YOUR GOAL: Reproduce exactly, and only, the lines below from the one containing "Shell-ul este principala" through the one containing "Shell-ul poate fi".

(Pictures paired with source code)
[Start of Attachment]
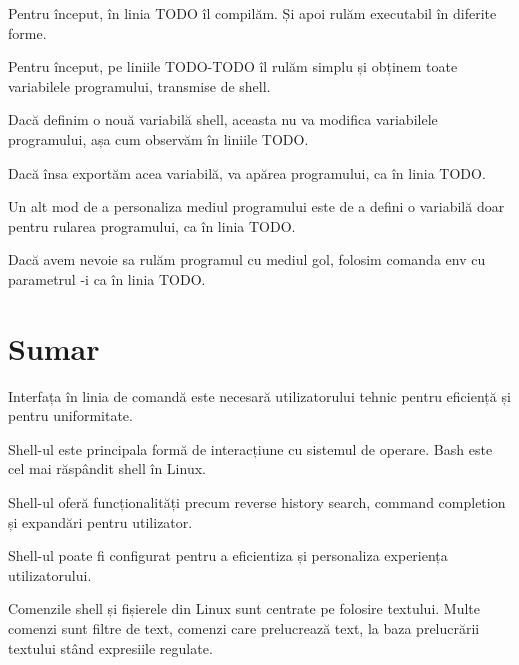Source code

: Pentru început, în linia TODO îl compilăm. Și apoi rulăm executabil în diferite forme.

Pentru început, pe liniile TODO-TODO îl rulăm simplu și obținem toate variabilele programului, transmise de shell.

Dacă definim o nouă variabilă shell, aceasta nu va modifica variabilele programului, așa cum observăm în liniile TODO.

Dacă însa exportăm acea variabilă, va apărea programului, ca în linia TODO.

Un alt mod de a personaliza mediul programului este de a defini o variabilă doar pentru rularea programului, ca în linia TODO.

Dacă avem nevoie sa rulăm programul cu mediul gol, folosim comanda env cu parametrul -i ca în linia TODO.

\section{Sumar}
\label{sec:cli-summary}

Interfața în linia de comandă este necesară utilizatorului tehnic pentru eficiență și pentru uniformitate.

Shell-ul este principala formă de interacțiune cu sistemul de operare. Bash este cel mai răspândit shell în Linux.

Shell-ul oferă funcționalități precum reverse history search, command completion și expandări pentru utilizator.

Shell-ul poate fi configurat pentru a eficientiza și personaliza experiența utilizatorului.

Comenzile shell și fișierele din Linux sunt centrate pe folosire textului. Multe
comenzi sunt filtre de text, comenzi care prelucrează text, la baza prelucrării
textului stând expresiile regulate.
[End of Attachment]
EXERCISE ANSWER:
Shell-ul este principala formă de interacțiune cu sistemul de operare. Bash este cel mai răspândit shell în Linux.

Shell-ul oferă funcționalități precum reverse history search, command completion și expandări pentru utilizator.

Shell-ul poate fi configurat pentru a eficientiza și personaliza experiența utilizatorului.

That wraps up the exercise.